Jess McMann of Wild Mint Arts found healing and a sense of belonging through powwow dancing. Now she’s teaching local indigenous children to dance and welcoming them to perform opening acts for her upcoming show, Nimihitowin!, which is a Cree word for dancing in celebration.

“I’m adopted so my first introduction to culture was through powwow dance class. Through powwow, it connected me to culture, to my birth family, to where I’m from in Saskatchewan,” she said.

As a child she was so shy that she kept her eyes fixed on the ground or hidden behind her hair. She said she didn’t feel like she fit in with her family and didn’t know who she was. But everything changed when she started powwow dancing.

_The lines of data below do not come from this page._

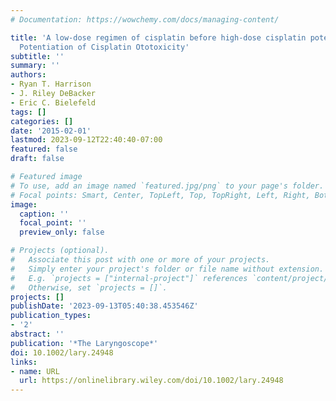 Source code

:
```yaml
---
# Documentation: https://wowchemy.com/docs/managing-content/

title: 'A low-dose regimen of cisplatin before high-dose cisplatin potentiates ototoxicity:
  Potentiation of Cisplatin Ototoxicity'
subtitle: ''
summary: ''
authors:
- Ryan T. Harrison
- J. Riley DeBacker
- Eric C. Bielefeld
tags: []
categories: []
date: '2015-02-01'
lastmod: 2023-09-12T22:40:40-07:00
featured: false
draft: false

# Featured image
# To use, add an image named `featured.jpg/png` to your page's folder.
# Focal points: Smart, Center, TopLeft, Top, TopRight, Left, Right, BottomLeft, Bottom, BottomRight.
image:
  caption: ''
  focal_point: ''
  preview_only: false

# Projects (optional).
#   Associate this post with one or more of your projects.
#   Simply enter your project's folder or file name without extension.
#   E.g. `projects = ["internal-project"]` references `content/project/deep-learning/index.md`.
#   Otherwise, set `projects = []`.
projects: []
publishDate: '2023-09-13T05:40:38.453546Z'
publication_types:
- '2'
abstract: ''
publication: '*The Laryngoscope*'
doi: 10.1002/lary.24948
links:
- name: URL
  url: https://onlinelibrary.wiley.com/doi/10.1002/lary.24948
---
```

“Seeing other Indigenous women who were strong and confident and could speak and dance and have their heads up, that really drew me in,” she said. “It showed me that I could be somebody different and I didn’t have to go through life like this, and it transformed me.”

Now that she’s become a similarly courageous woman, she’s on a mission to inspire others through dance. Ms. McMann, who lives in Calgary, started powwow dancing when she was 14 and has never stopped. Now an instructor too, she wants to offer her students the healing she found in dance.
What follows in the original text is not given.